The Taliban's surprise attack Friday on the city of Ghazni has now killed around 100 members of Afghanistan's police and security forces and between 20 and 30 civilians, Afghan officials said Monday.

A U.S. military spokesman told NPR's Diaa Hadid that some 140 Taliban insurgents have also died – meaning the fighting has already cost nearly 300 lives since the Taliban launched its assault. Afghan officials differed in their account, saying nearly 200 Taliban fighters have been killed.

The Afghan military was launching a counteroffensive aimed at flushing Taliban militants out of Ghazni, a strategically important city that sits on a major highway less than 100 miles southwest of Kabul — and between the capital and Kandahar.

Since the Taliban attacked the city on Friday, its fighters have taken control of some areas and have tried to entrench themselves in defensive positions.

"The ministers of Interior and Defense said despite the high death tolls, Afghan forces had reclaimed parts of the city," Hadid reports from Islamabad. "They said fighting was slow because insurgents were holed up in mosques and people's homes — but another 1,000 troops were sent to Ghazni for reinforcements."

Afghan officials said their forces will strike the Taliban from all four sides of the city. The casualty report they issued Monday was the first official tally of the human toll since the fighting began four days ago.

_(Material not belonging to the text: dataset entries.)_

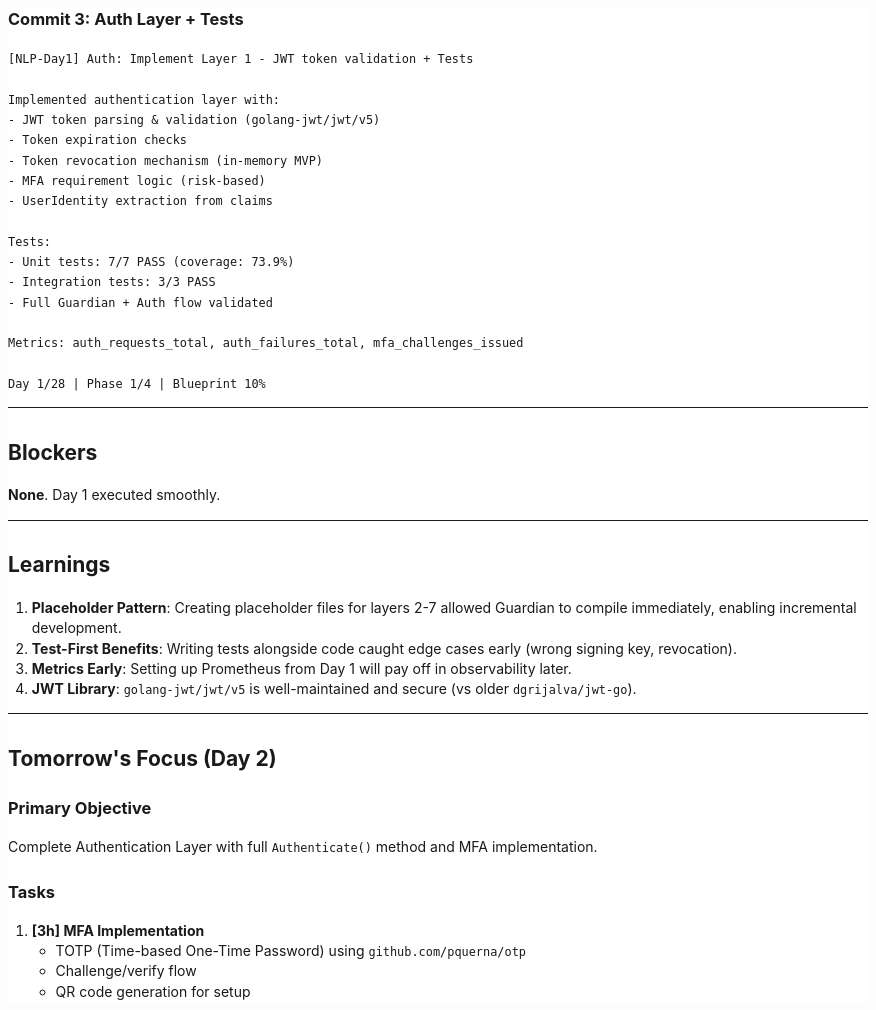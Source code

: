 ### Commit 3: Auth Layer + Tests
```
[NLP-Day1] Auth: Implement Layer 1 - JWT token validation + Tests

Implemented authentication layer with:
- JWT token parsing & validation (golang-jwt/jwt/v5)
- Token expiration checks
- Token revocation mechanism (in-memory MVP)
- MFA requirement logic (risk-based)
- UserIdentity extraction from claims

Tests:
- Unit tests: 7/7 PASS (coverage: 73.9%)
- Integration tests: 3/3 PASS
- Full Guardian + Auth flow validated

Metrics: auth_requests_total, auth_failures_total, mfa_challenges_issued

Day 1/28 | Phase 1/4 | Blueprint 10%
```

---

## Blockers

**None**. Day 1 executed smoothly.

---

## Learnings

1. **Placeholder Pattern**: Creating placeholder files for layers 2-7 allowed Guardian to compile immediately, enabling incremental development.
2. **Test-First Benefits**: Writing tests alongside code caught edge cases early (wrong signing key, revocation).
3. **Metrics Early**: Setting up Prometheus from Day 1 will pay off in observability later.
4. **JWT Library**: `golang-jwt/jwt/v5` is well-maintained and secure (vs older `dgrijalva/jwt-go`).

---

## Tomorrow's Focus (Day 2)

### Primary Objective
Complete Authentication Layer with full `Authenticate()` method and MFA implementation.

### Tasks
1. **[3h] MFA Implementation**
   - TOTP (Time-based One-Time Password) using `github.com/pquerna/otp`
   - Challenge/verify flow
   - QR code generation for setup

Some 270,000 people live in Ghazni — and they're caught in an increasingly dangerous situation, says Dr. Rik Peeperkorn, acting U.N. humanitarian coordinator for Afghanistan.

"Medication at the main hospital is reportedly becoming scarce and people are unable to safely bring casualties for treatment," Peeperkorn said in a statement released Monday. "Main access roads both north and south of the city to larger cities where medical facilities are available are contested and unsafe for people to travel."

Peeperkorn urged all sides in the fighting to respect medical missions. He added that the city's electricity and water supply have had problems, and that food supplies were reportedly running low.

In addition to Ghazni's importance for the central government, its namesake province in eastern Afghanistan has long been considered a stronghold of the Taliban, as it straddles the group's supply routes to and from Pakistan.

For the U.S. military, Ghazni province was a key front in 2012 in what was billed as the Americans' last major combat offensive of the Afghan War.

In 2015, Taliban fighters stormed a prison in Ghazni province, "freeing more than 350 inmates, nearly half of whom have been deemed especially dangerous," as NPR's Scott Neuman reported.

That 2015 assault is believed to have freed a number of local Taliban commanders.